*Your assignment*
The answer is every line of the records that holds the word "Hall", copied in full.

(Saved entries)
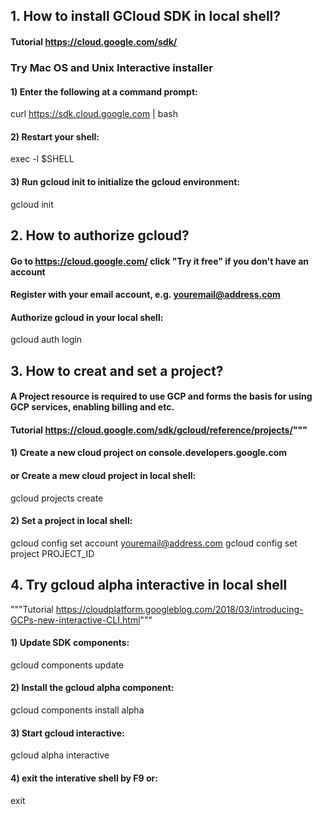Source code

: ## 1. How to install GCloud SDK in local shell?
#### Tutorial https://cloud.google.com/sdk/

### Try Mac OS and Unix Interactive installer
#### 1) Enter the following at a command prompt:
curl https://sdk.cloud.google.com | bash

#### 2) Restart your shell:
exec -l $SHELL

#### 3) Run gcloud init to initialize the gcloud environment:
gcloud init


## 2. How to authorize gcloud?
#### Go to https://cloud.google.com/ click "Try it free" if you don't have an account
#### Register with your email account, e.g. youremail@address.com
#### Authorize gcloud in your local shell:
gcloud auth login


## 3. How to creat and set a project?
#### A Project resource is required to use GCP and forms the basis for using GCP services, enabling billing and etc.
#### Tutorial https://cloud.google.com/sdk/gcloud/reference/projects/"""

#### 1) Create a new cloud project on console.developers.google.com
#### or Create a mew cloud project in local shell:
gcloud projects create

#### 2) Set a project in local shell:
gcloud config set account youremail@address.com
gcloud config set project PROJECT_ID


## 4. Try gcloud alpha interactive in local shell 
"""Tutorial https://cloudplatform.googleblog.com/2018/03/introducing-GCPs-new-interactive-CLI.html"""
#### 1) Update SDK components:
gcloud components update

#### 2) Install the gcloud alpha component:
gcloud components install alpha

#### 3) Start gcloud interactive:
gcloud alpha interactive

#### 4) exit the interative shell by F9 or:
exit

* * *

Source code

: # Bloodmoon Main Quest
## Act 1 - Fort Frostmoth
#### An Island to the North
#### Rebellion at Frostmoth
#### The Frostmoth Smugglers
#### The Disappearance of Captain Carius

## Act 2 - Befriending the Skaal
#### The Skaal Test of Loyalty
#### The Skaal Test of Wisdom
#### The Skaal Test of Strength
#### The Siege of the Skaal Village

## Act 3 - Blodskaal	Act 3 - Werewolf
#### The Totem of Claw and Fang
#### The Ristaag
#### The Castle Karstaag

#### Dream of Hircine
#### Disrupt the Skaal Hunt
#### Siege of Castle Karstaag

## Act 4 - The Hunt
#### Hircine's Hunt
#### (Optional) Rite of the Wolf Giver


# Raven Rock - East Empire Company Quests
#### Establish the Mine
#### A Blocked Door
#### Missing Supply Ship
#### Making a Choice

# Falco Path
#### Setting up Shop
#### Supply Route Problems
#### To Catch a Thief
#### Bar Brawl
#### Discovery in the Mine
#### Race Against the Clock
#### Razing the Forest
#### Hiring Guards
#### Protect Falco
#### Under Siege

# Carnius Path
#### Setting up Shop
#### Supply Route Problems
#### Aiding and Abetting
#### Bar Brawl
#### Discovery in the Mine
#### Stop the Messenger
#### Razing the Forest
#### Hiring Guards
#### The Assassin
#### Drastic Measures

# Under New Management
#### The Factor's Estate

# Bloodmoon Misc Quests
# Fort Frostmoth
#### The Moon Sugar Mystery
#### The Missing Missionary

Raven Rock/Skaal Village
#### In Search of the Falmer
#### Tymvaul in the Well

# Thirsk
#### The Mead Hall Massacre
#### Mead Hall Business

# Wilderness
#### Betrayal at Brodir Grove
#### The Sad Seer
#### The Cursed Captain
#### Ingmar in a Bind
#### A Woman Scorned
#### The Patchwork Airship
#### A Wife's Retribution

--

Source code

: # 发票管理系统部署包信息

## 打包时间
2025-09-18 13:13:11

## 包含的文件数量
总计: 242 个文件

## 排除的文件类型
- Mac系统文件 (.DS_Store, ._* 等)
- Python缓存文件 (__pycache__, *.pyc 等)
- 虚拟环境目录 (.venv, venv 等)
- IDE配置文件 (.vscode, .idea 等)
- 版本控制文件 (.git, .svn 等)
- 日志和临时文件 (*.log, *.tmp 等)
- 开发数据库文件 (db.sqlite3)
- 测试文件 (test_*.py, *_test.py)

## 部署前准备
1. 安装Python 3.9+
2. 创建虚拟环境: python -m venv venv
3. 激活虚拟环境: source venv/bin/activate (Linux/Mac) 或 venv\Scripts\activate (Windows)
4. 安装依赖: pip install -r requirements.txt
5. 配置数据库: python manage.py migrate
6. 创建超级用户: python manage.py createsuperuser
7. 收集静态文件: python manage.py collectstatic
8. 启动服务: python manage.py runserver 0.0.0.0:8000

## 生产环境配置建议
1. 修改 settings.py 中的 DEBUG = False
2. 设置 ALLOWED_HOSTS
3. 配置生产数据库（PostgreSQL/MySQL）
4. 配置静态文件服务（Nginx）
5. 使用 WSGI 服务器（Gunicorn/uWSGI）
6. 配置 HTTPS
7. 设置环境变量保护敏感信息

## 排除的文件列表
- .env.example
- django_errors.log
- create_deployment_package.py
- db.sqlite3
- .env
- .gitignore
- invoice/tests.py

*Final answer*
#### The Mead Hall Massacre
#### Mead Hall Business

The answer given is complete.